Police faulted in records case

Fee, denial of officers’ video unwarranted, justices say

— The state Supreme Court ruled Thursday that the Jacksonville Police Department violated the state Freedom of Information Act when it denied a woman’s request for police recordings as “too broad or burdensome.”

When Partne Daugherty followed that with a second,even broader request, the department told her she would have to put up a deposit of $2,475 - a fee the Supreme Court found was unwarranted.

Daugherty made her requests in 2010 after being issued a speeding ticket for driving 51 mph in a 35-mph zone.

She asked for the dashboard camera-video footage of two police officers, as well as audio recordings from their body microphones, for a period of weeks around the time she was pulled over.
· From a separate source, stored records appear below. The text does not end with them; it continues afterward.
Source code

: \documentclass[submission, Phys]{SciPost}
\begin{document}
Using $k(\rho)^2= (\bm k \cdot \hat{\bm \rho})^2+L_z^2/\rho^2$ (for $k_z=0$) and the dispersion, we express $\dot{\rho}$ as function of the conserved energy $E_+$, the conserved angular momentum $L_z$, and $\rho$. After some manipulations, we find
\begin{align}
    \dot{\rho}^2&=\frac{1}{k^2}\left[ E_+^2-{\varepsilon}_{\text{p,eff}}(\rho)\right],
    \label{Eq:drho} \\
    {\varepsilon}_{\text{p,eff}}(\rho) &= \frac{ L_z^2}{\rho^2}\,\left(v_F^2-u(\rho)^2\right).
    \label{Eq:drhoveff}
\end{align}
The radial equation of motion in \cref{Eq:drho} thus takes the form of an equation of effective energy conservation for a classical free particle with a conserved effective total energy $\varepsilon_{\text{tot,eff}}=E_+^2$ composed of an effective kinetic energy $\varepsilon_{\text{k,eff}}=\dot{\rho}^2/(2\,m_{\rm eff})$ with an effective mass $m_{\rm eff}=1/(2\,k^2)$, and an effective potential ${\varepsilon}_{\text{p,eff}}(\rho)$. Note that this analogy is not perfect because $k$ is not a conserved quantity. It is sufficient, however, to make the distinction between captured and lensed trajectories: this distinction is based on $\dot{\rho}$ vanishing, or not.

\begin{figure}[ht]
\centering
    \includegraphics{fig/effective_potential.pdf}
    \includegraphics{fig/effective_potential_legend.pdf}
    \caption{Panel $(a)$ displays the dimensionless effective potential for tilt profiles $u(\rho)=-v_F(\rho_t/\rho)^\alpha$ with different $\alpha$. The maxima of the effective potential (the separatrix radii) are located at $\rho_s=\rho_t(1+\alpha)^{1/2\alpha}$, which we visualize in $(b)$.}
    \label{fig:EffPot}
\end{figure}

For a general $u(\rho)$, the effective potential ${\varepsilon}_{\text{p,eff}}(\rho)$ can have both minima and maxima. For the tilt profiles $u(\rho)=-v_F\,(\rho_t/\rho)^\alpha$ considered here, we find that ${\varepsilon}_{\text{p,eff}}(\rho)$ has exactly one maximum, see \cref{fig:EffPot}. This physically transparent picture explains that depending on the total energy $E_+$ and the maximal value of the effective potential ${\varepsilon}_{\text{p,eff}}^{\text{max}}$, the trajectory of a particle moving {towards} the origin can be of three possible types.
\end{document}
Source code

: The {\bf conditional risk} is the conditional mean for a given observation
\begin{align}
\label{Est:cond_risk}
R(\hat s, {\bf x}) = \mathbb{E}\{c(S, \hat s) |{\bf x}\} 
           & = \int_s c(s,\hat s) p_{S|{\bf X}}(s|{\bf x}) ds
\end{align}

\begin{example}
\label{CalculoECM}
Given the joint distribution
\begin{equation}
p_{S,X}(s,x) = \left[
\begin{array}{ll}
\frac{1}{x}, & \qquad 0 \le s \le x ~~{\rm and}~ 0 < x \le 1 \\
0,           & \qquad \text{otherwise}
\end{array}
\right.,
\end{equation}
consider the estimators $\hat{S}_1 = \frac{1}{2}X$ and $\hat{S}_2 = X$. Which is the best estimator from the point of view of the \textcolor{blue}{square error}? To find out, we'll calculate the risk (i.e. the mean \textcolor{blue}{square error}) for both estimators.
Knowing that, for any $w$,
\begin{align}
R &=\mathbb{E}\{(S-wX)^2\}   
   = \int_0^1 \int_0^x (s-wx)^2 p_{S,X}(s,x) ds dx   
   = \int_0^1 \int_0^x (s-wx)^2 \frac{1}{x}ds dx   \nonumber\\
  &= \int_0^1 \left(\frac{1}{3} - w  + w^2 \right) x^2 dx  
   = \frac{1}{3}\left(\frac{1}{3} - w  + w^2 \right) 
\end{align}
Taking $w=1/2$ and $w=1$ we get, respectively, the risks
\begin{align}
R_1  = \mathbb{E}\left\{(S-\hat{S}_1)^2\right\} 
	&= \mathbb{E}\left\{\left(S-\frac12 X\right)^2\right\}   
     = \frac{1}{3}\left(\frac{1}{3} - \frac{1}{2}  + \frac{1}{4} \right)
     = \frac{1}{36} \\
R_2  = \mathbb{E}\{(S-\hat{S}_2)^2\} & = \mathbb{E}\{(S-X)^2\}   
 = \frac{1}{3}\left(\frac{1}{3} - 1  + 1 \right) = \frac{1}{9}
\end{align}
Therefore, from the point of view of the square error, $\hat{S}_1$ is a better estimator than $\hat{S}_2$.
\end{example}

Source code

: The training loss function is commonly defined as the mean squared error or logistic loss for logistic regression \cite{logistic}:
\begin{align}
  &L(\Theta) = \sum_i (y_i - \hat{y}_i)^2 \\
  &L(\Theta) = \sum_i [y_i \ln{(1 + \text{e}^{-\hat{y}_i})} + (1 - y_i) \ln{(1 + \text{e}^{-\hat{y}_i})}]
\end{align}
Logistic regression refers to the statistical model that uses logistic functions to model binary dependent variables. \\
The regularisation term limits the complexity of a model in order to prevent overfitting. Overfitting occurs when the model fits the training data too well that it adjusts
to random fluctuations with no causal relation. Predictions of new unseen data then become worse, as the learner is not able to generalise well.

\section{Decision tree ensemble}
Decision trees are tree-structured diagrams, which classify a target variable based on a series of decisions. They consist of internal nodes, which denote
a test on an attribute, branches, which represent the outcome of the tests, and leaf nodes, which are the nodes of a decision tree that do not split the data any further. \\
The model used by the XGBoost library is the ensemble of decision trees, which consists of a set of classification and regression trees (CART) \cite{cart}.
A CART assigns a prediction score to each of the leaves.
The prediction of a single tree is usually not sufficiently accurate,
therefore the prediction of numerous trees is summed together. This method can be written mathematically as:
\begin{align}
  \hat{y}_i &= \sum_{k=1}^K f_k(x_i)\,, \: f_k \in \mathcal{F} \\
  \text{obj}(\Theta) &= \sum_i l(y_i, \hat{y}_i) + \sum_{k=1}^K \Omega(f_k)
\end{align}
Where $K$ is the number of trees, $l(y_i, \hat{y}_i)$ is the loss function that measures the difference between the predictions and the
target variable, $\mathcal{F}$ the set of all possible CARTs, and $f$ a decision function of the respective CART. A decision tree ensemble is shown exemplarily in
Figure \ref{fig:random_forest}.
After her first request, the department sent Daugherty a letter stating that there were more than 400 separate recordings, “duplication of which will take too much time and is too broad a request in nature.”

Justice Donald Corbin wrote in the court’s unanimous decision that the department could have asked Daugherty to make her request more specific but being “broad and burdensome” is not a legal reason for a request to be denied.

“The department’s response, refusing to comply with the request, is in direct conflict with the act and with this court’s case law interpreting the act,” he wrote.

Daugherty was given a video showing her traffic stop, but she has argued that additional videos will show that police radar did not show her speeding. Corbin wrote that her request should have been fulfilled even if the department did not believe the recordings would be relevant.

“The [Freedom of Information Act] does not give the custodian of records the power to pick and choose which requests it may comply with. Nor does the custodian get to choose to release only records it deems relevant, such as the video of Daugherty’s stop in this case,” he wrote.

The court also ruled that the fee the department tried to charge Daugherty was illegal.

According to the ruling, the department arrived at the $2,475 by estimating the number of hours it would take to copy the requested records and multiplying that by the hourly salary of the officer who would do the copying - $27.51 per hour.

Arkansas Code Annotated 25-19-109, the state’s Freedom of Information Act, states that a custodian of records is not required to compile information or create new records if they do not exist.

When a custodian provides copies of a public record in a medium that is “readily available” or in “any format to which it is readily convertible,” the cost of providing the information cannot be more than the actual costs of copying, supplies, equipment and maintenance “not including existing agency personnel time associated with searching for, retrieving, reviewing, or copying the records,” under state law.

But the law has a special provision for electronic records, giving a custodian the option to “tailor electronic data in a particular manner or medium” and to provide the data “in an electronic format to which it is not readily convertible.”

In such a case, the custodian can charge for the time an employee spends creating the new record or compiling the data.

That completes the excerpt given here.